BILANCIO DEL CONSUMO ELETTRICO EUROPEO DELL’ANNO 2015

Informazioni elaborate da AleaSoft, azienda leader nello sviluppo di modelli di previsioni del consumo e dei prezzi nei mercati energetici

04 febbraio 2016- L’anno 2015 è stato segnato da un aumento generale del fabbisogno energetico rispetto al suo predecessore, ad eccezione della Gran Bretagna.
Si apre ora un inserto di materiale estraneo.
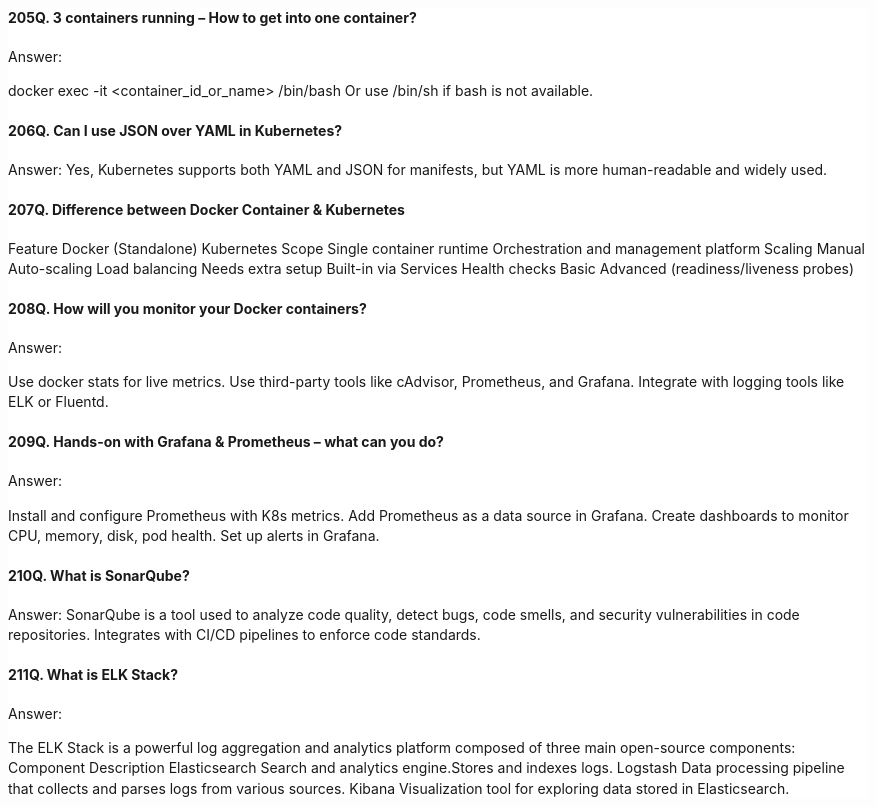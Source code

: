 #### 205Q. 3 containers running – How to get into one container?
Answer:

docker exec -it <container_id_or_name> /bin/bash
Or use /bin/sh if bash is not available.

#### 206Q. Can I use JSON over YAML in Kubernetes?
Answer:
Yes, Kubernetes supports both YAML and JSON for manifests, but YAML is more human-readable and widely used.

#### 207Q. Difference between Docker Container & Kubernetes
Feature	Docker (Standalone)	Kubernetes
Scope	Single container runtime	Orchestration and management platform
Scaling	Manual	Auto-scaling
Load balancing	Needs extra setup	Built-in via Services
Health checks	Basic	Advanced (readiness/liveness probes)

#### 208Q. How will you monitor your Docker containers?
Answer:

Use docker stats for live metrics.
Use third-party tools like cAdvisor, Prometheus, and Grafana.
Integrate with logging tools like ELK or Fluentd.

#### 209Q. Hands-on with Grafana & Prometheus – what can you do?
Answer:

Install and configure Prometheus with K8s metrics.
Add Prometheus as a data source in Grafana.
Create dashboards to monitor CPU, memory, disk, pod health.
Set up alerts in Grafana.

#### 210Q. What is SonarQube?
Answer:
SonarQube is a tool used to analyze code quality, detect bugs, code smells, and security vulnerabilities in code repositories.
Integrates with CI/CD pipelines to enforce code standards.

#### 211Q. What is ELK Stack?
Answer:

The ELK Stack is a powerful log aggregation and analytics platform composed of three main open-source components:
Component	                                                     Description
Elasticsearch	                                          Search and analytics engine.Stores and indexes logs.
Logstash	                                              Data processing pipeline that collects and parses logs from various sources.
Kibana	                                                  Visualization tool for exploring data stored in Elasticsearch.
Sebbene si disponga solamente di dati provvisori relativi al PIL per l’ultimo trimestre dell’anno, il 2015 è stato un anno di crescita economica in Spagna, un fatto che è stato osservato nel fabbisogno di elettricità. Durante lo scorso anno, il consumo di elettricità è stato dell’1,8% in più rispetto al 2014, 1,6% correggendo gli effetti della temperatura e i modelli di lavoro, secondo i dati REE (Red Eléctrica de España). Il fabbisogno dei primi tre trimestri è stato superiore a quello degli stessi periodi del 2014, e un caldo dicembre ha fatto si che non fosse lo stesso per l’ultimo trimestre dell’anno. Bisogna notare che il consumo di elettricità di luglio è stato dell’11,1% superiore a quello dello stesso mese dell’anno precendente, un numero che scende al 5,5% dopo la correzione degli effetti della temperatura e dei modelli di lavoro; questo sostanziale aumento del consumo è stato dovuto all’ondata di calore che ha colpito gran parte dell’Europa durante questo mese.

Come nel caso della Spagna, in Francia il fabbisogno è cresciuto nel corso dei primi tre trimestri dell’anno rispetto a quelli dell’anno precedente e, ancora una volta, temperature elevate nel mese di dicembre sono state la causa del diverso andazzo del quarto trimestre. Il fabbisogno complessivo interannuale è cresciuto del 2,7%, mentre, avendo già i dati del PIL per i primi tre trimestri, si prevede che esso aumenterà dell’ 1,1% nel 2015 rispetto al 2014.

La Gran Bretagna rappresenta un’eccezione riducendo il fabbisogno annuale di elettricità del 2,9% nel 2015 rispetto all’anno precedente. Con una crescita economica positiva, le cause di questo calo del consumo di elettricità sono state le temperature miti che si sono registrate nel paese dalla primavera del 2015. Un dicembre caldo (come è ormai comune in Europa occidentale) e una fresca estate hanno portato a un calo del fabbisogno in tutti i trimestri rispetto al 2014, ad eccezione del primo.

In Italia, Il fabbisogno interannuale di elettricità è aumentato dell’ 1,5% lo scorso anno, con una prevista crescita del PIL dello 0,8%. Tuttavia, l’ondata di calore sopra menzionata ha fatto si che il consumo di energia elettrica nel mese di luglio fosse del 13,72% in più rispetto allo stesso periodo del 2014. Osserviamo, così, che la crescita del fabbisogno in Italia è fortemente concentrata in quel mese, essendo la variazione, rispetto al 2014, molto più lieve per i restanti mesi.

 

20160204-3-AleaSoft-Assessment-Electricity-Consumption-WesternEuropeEvoluzione del fabbisogno di elettricità mensile in Europa Occidentale -2014 e 2015- (TWh).


Fonti: Spagna: REE, Francia: RTE, Gran Bretagna: National Grid, Italia: TERNA.


Previsioni del fabbisogno di elettricità in Europa Occidentale

In generale, in Europa occidentale si attende una crescita dell’attività economica nel 2016. Per questo motivo, i risultati delle previsioni del consumo di elettricità, ottenuti utilizzando i modelli di AleaSoft, sono in aumento per i paesi sopra analizzati.

In Spagna ci si attende che il fabbisogno di energia elettrica cresca nel 2016, prendendo in considerazione uno scenario di crescita annuale del PIL del 2,7%.

Il consumo di energia elettrica previsto per il 2016 in Francia è superiore a quello registrado nel 2015, considerando una crescita del PIL dell’ 1,3%.

Nel caso della Gran Bretagna, si prevede che il fabbisogno di energia elettrica crescerà quest’anno, calcolando una crescita annuale del PIL del Regno Unito del 2,2%.

Infine, ci si attende che in Italia anche il fabbisogno di elettricità sarà superiore a quello del 2015, prendendo in considerazione una crescita interannuale del PIL dell’ 1,3% nel 2016.